An I Squared Capital-owned 180MW floating solar farm in Taiwan’s northwestern Changhua has kicked off its project financing process.
The facility, poised to become the world’s largest floating solar project by completion, will cost nearly NTD 10bn (USD 320m) to develop. About 75% of the investment will be financed via a syndicated bank loan, a spokesperson with developer Chenya Energy, a wholly-owned subsidiary of I Squared, told Inframation. The financial close is scheduled by the end of the upcoming quarter, while the project has a target grid connection date set for 2020.

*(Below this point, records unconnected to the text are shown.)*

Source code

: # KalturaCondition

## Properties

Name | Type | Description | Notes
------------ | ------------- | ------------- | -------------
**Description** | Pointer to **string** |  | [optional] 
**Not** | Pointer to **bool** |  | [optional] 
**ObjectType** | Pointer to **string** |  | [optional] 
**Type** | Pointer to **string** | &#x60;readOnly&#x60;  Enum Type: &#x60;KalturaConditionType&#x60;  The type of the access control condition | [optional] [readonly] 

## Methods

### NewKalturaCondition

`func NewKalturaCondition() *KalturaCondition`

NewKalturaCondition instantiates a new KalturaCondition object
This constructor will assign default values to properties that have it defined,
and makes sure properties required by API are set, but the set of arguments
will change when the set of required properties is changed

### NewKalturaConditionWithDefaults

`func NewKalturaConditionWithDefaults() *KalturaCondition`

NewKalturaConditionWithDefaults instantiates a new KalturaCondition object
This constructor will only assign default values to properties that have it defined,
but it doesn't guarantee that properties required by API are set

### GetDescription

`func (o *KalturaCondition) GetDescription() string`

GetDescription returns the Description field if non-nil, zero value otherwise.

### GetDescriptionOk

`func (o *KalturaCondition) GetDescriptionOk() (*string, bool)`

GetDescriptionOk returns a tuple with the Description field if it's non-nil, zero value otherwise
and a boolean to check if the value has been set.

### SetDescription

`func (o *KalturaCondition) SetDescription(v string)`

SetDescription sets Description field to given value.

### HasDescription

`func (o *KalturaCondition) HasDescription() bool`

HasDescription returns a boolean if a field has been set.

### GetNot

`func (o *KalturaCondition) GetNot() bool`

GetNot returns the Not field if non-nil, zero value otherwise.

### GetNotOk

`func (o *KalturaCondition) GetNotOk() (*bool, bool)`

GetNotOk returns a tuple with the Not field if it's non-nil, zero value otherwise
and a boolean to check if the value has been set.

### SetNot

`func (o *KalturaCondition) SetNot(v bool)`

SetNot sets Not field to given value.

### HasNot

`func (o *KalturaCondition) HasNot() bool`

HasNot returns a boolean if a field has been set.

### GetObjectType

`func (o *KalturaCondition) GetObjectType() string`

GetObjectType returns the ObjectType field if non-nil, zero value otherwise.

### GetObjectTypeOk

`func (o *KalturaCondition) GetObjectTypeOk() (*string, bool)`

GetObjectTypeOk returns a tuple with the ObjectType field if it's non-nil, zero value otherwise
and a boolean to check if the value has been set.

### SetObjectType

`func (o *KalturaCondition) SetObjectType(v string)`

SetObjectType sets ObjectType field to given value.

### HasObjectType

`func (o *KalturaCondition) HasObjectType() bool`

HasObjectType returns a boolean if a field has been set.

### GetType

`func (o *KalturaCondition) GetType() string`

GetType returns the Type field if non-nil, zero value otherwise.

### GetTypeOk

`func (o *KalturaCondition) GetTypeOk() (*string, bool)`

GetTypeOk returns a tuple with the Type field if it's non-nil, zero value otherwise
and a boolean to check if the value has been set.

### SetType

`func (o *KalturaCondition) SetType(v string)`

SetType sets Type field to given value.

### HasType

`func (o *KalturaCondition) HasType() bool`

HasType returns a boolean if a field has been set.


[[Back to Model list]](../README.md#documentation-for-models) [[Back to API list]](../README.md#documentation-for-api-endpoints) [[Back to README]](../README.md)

This will also lead to the first standard non-recourse loan to be secured for a large-scale floating solar power plant on the island, following the completion of a 12MW solar project on the water of Agongdian reservoir, close to Kaohsiung city of southern Taiwan.
The developer has approved a provisional list of lenders comprising a mix of Western and local financial institutions. No more than ten lenders will be in the bank club for the loan syndication, though “a lot more” have shown interest and there is a “good” level of over-subscription on the deal, he added.
“The solar project loan will have a much simpler structure than the offshore wind loan as local banks have more experience in dealing with such types of assets,” the spokesperson said.
The 180MW-floating solar project will be located in the Lunwei district of Changhua Coastal Industrial Park, a food-to-chemical industrial cluster built on reclaimed land in the coast of Changhua county of Taiwan. The developer has finalised most of the early preparation works including obtaining the grid connection permit from state utility Taipower. It plans to kick off construction soon after gaining the final permits. The industrial zone is also home to Google’s Taiwan data centre.
The developer will look to seal a fixed-rate power purchase agreement (PPA) with state utility Taipower, preferably with a term of at least 20 years, after the project reaches financial close. Chenya will look to secure a tenor for the syndicated loan that will last more than ten years.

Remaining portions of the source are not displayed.